According to the report, "A senior member of the intelligence community responsible for collection of such data compared it to 'a toddler soccer game, where everyone just runs around trying to kick the ball somewhere.' "

Deutch said that by Dec. 1 the intelligence community would release a new, "highly classified national intelligence estimate" that would focus "on foreign attacks on the public switched telephone network system of this country" as well as other data systems operating "critical parts of our infrastructure." That report is expected to bring together analysis by the CIA, the Justice Department, the Defense Information Systems Agency, the military services and the FBI, he said.

Deutch also said he and Deputy Secretary of Defense John White are working to create a "communitywide" Information Warfare Technology Center staffed with 1,000 people and located at the National Security Agency, Fort Meade, Md.
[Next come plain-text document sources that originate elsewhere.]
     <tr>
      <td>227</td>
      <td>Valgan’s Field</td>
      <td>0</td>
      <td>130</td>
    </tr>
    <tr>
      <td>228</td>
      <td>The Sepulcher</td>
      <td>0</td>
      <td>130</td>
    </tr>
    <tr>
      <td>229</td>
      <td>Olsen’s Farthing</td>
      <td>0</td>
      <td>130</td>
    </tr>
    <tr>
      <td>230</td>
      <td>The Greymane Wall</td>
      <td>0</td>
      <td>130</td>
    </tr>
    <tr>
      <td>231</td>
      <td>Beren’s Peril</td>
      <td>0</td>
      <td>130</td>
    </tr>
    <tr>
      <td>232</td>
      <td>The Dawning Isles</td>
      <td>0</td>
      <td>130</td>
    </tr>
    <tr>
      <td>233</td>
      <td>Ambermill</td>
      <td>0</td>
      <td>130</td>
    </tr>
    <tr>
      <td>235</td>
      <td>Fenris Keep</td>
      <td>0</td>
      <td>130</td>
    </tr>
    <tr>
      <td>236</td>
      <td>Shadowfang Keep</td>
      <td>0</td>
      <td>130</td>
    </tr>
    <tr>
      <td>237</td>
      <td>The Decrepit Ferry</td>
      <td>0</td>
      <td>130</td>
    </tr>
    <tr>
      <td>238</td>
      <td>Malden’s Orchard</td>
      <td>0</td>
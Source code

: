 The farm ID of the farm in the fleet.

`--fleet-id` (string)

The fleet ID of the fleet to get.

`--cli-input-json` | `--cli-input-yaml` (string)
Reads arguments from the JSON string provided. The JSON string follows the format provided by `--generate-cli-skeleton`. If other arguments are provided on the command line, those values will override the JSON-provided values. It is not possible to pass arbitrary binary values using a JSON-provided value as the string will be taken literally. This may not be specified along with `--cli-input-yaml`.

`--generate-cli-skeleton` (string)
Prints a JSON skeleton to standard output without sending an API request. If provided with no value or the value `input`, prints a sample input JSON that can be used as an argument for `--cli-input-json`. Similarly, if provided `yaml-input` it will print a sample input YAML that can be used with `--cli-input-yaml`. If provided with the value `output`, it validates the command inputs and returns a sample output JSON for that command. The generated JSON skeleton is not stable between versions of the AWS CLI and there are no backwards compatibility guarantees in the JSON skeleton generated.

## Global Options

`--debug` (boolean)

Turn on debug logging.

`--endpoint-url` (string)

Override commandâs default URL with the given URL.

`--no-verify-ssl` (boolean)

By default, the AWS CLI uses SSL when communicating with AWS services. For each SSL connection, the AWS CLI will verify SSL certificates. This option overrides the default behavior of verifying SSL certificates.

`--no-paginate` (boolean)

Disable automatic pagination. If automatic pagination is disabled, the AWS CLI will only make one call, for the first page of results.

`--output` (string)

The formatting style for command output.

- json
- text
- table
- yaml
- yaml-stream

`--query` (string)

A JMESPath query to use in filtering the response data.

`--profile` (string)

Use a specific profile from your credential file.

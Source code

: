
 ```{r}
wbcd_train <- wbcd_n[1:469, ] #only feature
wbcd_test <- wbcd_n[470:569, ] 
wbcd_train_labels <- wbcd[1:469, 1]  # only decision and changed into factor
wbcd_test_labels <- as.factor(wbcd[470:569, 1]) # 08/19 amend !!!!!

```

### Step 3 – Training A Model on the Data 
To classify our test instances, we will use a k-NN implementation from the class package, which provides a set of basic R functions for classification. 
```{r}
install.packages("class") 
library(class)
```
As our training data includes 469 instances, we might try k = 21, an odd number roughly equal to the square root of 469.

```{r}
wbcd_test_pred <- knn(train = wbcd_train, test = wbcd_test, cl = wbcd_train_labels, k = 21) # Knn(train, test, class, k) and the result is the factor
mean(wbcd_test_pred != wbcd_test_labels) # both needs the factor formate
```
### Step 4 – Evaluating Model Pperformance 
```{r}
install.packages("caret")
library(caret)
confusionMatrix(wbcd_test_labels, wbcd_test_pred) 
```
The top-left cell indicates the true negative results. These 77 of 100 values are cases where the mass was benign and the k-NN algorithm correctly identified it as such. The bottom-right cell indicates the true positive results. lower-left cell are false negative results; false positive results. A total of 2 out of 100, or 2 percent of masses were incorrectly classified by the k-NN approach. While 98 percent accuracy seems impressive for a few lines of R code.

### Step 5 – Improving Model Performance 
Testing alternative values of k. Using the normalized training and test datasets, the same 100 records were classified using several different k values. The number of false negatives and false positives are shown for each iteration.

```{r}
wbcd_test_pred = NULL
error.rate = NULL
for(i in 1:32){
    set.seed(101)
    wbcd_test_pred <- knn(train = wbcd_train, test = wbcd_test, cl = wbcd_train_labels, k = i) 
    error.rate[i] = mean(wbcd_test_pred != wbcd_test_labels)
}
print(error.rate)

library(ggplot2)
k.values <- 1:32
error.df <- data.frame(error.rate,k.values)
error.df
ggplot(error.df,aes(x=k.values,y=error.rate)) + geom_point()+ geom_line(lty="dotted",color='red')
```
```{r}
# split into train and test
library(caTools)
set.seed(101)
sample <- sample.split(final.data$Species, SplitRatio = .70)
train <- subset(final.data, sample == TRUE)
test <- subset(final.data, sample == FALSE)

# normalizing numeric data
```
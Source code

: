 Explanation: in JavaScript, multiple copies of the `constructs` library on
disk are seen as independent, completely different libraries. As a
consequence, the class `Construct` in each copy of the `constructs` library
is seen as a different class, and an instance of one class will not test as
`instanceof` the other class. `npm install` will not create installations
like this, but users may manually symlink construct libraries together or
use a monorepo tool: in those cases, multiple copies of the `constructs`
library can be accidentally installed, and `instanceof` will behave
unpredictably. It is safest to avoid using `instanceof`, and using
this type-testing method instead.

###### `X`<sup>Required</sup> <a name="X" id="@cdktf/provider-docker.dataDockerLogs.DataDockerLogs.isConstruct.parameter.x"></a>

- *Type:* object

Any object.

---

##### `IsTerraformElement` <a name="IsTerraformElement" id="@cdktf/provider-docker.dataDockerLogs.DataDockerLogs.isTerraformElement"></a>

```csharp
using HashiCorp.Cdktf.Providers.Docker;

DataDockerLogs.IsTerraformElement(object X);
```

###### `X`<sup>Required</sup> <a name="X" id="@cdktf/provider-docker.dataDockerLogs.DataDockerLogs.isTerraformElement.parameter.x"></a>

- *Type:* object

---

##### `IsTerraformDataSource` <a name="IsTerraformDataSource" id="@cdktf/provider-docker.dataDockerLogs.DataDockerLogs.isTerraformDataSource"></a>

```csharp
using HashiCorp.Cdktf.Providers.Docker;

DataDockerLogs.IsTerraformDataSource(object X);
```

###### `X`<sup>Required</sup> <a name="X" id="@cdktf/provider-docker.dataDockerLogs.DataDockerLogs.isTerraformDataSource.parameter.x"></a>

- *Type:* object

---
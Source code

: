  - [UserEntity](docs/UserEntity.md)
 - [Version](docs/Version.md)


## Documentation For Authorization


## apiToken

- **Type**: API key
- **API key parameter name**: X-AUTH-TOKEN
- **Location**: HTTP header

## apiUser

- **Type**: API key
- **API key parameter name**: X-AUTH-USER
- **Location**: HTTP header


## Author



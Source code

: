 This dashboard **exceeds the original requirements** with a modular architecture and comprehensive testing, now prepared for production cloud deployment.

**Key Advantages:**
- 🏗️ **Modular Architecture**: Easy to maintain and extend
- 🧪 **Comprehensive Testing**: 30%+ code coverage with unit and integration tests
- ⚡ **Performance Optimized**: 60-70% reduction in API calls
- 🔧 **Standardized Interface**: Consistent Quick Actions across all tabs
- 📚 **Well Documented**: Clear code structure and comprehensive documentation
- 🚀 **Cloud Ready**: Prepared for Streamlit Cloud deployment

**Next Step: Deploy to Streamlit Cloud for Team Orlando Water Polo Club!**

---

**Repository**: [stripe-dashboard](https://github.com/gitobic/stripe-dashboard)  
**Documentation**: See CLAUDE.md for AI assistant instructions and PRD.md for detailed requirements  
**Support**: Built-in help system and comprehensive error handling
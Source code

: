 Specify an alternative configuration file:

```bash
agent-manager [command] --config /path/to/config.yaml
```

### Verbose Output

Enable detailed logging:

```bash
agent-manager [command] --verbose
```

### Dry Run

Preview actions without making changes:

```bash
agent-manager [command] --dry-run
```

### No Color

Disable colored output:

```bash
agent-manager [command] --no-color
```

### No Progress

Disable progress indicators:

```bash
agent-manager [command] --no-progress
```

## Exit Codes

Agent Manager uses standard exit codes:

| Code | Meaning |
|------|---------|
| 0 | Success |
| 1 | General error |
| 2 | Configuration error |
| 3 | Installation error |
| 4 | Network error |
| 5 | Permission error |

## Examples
Deutch did not elaborate except to say that the center would produce tools - such as analysis and threat-assessment tools - for civilian, military and intelligence agencies "to deal with the emerging threat."

The center would result from a reorganization of the National Security Agency and would not require hiring new personnel, he said.

While sounding optimistic about future success in gathering data on foreign information warfare threats, Deutch nevertheless suggested that large-scale attacks on U.S. infrastructures are all but unavoidable.

"I don't know whether we will face an electronic Pearl Harbor, but we will have, I'm sure, some very unpleasant circumstances in this area," he said.

The intelligence community has traditionally had a hard time gathering data on information warfare, according to former NSA director Ed Hart, now a corporate vice president at Science Applications International Corp.

"Over the past two or three years, at least one National Intelligence Estimate was drafted on the threat of information warfare," he said.

But the estimate "had rather 'bland' conclusions," Hart added.

"Such estimates are based on factual findings," he said, "and in this case, they were unable to identify any 'smoking guns.' I don't think this should surprise anyone because if [you are a hacker who is] good at this sort of business, you work pretty hard to ensure you are never detected, much less caught."